Application of Cluster Analysis to Segment the Home Heating Customers of an Oil Distribution Business in Ireland

Niall Ennis, Dublin Institute of Technology

Document Type Theses, Masters

Successfully submitted in partial fulfilment of the requirements of Dublin Institute of Technology for the degree of MSc. in Computing (Data Analytics) 2016.


Oil makes up the largest component of the home heating market in Ireland. The oil market is highly competitive with little opportunity to differentiate on price or product. Company A is a large importer of oil into Ireland and it supplies the home heat market. To gain a competitive advantage Company A wants to develop a targeted marketing strategy.
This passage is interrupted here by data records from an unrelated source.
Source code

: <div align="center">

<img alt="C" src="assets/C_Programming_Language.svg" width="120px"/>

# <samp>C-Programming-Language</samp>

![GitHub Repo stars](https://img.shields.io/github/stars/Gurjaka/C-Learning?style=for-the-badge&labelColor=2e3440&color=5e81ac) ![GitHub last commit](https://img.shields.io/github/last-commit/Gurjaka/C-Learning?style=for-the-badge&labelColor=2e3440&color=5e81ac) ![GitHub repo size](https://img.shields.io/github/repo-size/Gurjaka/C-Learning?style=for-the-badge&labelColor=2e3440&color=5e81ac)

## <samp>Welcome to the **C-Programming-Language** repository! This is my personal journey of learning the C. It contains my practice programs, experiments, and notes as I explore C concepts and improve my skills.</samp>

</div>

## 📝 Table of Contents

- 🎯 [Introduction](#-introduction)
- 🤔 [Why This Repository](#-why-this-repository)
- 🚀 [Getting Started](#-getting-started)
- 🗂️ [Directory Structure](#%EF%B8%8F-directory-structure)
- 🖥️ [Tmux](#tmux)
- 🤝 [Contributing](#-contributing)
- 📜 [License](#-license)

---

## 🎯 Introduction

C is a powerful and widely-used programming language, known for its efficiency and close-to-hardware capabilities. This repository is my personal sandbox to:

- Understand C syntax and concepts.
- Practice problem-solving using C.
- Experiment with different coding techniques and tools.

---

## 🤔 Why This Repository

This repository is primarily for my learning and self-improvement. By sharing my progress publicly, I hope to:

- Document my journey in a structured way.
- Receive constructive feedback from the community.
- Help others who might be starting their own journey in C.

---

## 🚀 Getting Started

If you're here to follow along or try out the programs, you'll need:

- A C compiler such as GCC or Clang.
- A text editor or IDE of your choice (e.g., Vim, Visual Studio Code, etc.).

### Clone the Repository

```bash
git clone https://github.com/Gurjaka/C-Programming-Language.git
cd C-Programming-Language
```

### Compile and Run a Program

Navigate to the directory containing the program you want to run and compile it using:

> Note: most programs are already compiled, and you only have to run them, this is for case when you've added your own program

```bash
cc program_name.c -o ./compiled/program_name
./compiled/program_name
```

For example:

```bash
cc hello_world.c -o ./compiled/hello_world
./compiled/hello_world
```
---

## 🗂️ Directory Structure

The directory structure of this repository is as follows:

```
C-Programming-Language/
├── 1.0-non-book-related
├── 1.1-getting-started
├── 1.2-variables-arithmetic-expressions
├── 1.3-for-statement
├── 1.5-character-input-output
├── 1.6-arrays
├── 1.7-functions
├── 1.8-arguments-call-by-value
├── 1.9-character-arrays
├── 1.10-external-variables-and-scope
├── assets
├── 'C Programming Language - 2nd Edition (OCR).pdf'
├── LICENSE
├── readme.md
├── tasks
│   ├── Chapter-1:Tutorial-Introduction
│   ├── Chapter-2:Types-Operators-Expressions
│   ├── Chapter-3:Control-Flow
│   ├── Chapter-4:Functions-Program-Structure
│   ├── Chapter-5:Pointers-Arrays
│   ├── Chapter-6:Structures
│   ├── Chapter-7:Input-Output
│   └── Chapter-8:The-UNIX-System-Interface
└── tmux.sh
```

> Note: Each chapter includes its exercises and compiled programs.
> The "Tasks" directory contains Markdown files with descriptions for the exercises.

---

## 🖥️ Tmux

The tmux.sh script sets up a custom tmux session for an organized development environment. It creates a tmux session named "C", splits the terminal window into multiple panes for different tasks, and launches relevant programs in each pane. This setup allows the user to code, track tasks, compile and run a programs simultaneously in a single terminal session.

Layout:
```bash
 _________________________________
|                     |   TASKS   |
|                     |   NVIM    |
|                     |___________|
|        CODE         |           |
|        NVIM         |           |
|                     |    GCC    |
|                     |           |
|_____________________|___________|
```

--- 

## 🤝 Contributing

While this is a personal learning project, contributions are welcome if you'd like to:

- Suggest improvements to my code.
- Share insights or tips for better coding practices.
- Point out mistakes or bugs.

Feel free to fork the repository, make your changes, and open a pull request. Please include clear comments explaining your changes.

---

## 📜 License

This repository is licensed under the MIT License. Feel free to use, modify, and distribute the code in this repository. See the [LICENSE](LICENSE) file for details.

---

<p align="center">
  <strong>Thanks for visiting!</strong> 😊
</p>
The major challenge in implementing this strategy is the lack of specific knowledge about the customers in the market. An experiment was designed to identify the key customer segments. Three datasets were sourced which included transactional data, demographic data and weather data. The datasets were integrated and cleansed, the attributes were reduced through principal component analysis (PCA) and finally the data was aggregated. K-means clustering was applied to the dataset. The cluster solution was validated and the clusters found were profiled. The cluster centroids were decomposed back to their original attributes in terms of labels and scale as the original information provided a deeper understanding of the segments. The validity of the cluster solution was further supported by the successful implementation of a decision tree experiment. The algorithm identified observations that were on the border of two clusters which were only assigned to a cluster based on the hard clustering approach in k-means. Fourteen useable segments were produced. The domain experts in Company A reviewed the attributes in each segment as well as the overall segmentation solution. They found that the segments provide them with knowledge and an opportunity to develop targeted strategies. There is now “science” in the development of marketing strategies and knowledge has been discovered in the databases of Company A.